MATERIAL PROVIDED:
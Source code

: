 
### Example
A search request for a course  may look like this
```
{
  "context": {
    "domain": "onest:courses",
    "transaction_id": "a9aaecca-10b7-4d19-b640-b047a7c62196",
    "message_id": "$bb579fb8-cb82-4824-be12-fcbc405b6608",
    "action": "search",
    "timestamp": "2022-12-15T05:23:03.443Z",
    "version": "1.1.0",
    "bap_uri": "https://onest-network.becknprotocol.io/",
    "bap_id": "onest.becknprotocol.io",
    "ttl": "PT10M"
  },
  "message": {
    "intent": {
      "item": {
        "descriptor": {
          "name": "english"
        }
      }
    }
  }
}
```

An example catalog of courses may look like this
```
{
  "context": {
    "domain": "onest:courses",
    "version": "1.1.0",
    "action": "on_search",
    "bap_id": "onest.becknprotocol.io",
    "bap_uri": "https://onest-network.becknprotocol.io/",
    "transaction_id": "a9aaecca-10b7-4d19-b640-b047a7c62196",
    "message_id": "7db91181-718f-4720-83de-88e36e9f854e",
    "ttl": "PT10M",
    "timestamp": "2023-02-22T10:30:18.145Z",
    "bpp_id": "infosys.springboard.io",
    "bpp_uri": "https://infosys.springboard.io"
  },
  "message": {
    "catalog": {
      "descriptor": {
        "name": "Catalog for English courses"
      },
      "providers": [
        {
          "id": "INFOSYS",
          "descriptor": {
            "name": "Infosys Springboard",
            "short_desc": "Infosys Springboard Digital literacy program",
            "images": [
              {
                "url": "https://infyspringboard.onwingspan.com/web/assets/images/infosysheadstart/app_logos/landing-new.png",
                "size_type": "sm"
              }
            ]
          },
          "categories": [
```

WORK TO BE COMPLETED: Each record is to be transcribed exactly and in full.

RESPONSE:
Source code

: 
### Example
A search request for a course  may look like this
```
{
  "context": {
    "domain": "onest:courses",
    "transaction_id": "a9aaecca-10b7-4d19-b640-b047a7c62196",
    "message_id": "$bb579fb8-cb82-4824-be12-fcbc405b6608",
    "action": "search",
    "timestamp": "2022-12-15T05:23:03.443Z",
    "version": "1.1.0",
    "bap_uri": "https://onest-network.becknprotocol.io/",
    "bap_id": "onest.becknprotocol.io",
    "ttl": "PT10M"
  },
  "message": {
    "intent": {
      "item": {
        "descriptor": {
          "name": "english"
        }
      }
    }
  }
}
```

An example catalog of courses may look like this
```
{
  "context": {
    "domain": "onest:courses",
    "version": "1.1.0",
    "action": "on_search",
    "bap_id": "onest.becknprotocol.io",
    "bap_uri": "https://onest-network.becknprotocol.io/",
    "transaction_id": "a9aaecca-10b7-4d19-b640-b047a7c62196",
    "message_id": "7db91181-718f-4720-83de-88e36e9f854e",
    "ttl": "PT10M",
    "timestamp": "2023-02-22T10:30:18.145Z",
    "bpp_id": "infosys.springboard.io",
    "bpp_uri": "https://infosys.springboard.io"
  },
  "message": {
    "catalog": {
      "descriptor": {
        "name": "Catalog for English courses"
      },
      "providers": [
        {
          "id": "INFOSYS",
          "descriptor": {
            "name": "Infosys Springboard",
            "short_desc": "Infosys Springboard Digital literacy program",
            "images": [
              {
                "url": "https://infyspringboard.onwingspan.com/web/assets/images/infosysheadstart/app_logos/landing-new.png",
                "size_type": "sm"
              }
            ]
          },
          "categories": [
```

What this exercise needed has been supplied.